Registriert seit 29.09.2022

2023-07-22 12:16:28 Uhr
Hab das Album rauf und runter gehört.....und ist abwechslungsreicher als dieses neue fade Album.
Für mich 8/10

jo

Postings: 5658

Registriert seit 13.06.2013

2023-07-22 08:05:26 Uhr
Bei mir wäre es auch keine 9, aber durchaus ne gute 8. Starkes Album mit vielen tollen Songs; auch meine Favoriten wurden hier schon des Öfteren erwähnt.
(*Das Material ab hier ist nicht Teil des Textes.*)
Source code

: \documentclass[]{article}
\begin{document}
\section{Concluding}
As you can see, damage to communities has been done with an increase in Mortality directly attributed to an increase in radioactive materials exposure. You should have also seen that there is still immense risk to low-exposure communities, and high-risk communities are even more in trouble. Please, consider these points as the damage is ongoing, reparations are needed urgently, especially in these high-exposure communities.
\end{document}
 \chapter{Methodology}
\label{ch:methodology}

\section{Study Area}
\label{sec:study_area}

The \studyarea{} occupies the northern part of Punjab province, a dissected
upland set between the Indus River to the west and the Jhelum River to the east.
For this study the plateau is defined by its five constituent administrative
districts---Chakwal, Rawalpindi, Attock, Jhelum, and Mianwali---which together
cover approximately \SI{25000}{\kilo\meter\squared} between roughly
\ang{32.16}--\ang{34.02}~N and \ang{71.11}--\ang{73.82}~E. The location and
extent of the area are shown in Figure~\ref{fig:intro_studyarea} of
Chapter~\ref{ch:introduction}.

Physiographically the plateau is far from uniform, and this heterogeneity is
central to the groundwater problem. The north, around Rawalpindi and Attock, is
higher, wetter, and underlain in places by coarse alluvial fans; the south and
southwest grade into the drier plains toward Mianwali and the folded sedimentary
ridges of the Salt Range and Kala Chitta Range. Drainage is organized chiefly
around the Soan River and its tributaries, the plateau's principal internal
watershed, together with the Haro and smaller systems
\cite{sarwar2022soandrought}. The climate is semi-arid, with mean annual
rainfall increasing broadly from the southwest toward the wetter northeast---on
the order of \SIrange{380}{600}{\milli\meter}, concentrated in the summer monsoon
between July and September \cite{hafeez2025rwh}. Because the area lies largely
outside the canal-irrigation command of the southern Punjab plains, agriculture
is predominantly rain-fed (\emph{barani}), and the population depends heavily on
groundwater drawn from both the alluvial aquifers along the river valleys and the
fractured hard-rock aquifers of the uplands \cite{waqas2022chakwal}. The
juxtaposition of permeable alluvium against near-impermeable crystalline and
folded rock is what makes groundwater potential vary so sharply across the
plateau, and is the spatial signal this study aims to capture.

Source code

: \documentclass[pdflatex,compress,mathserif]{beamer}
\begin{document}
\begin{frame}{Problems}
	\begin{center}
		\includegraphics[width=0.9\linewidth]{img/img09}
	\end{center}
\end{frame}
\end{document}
Erst im Juni wieder gehört und immer noch sehr gemocht.

The MACHINA of God

User und Moderator

Postings: 31659

Registriert seit 07.06.2013

2023-07-22 01:41:12 Uhr
Schleppende Hitze ist ein gutes Stichwort. Verbinde das Album extrem damit, auch dank des heftigen Sommers 2003, in dem es rauskam. Und irgendwie klingt viel auf dem Album so.

Felix H

Mitglied der Plattentests.de-Chefredaktion

Postings: 9300

Registriert seit 26.02.2016

2023-07-21 23:02:38 Uhr
Eine 9 steht bei mir nicht vorne, aber es ist ein sehr, sehr tolles Album. Neben "Out Of Time" und "Battery" ist bei mir "Caravan" der heimliche Favorit. Ich mag diese schleppende Hitze so gerne.

Ituri

Postings: 413

Registriert seit 13.06.2013

2023-07-21 22:39:53 Uhr
Ich bin hier um Zoran vollends zuzustimmen.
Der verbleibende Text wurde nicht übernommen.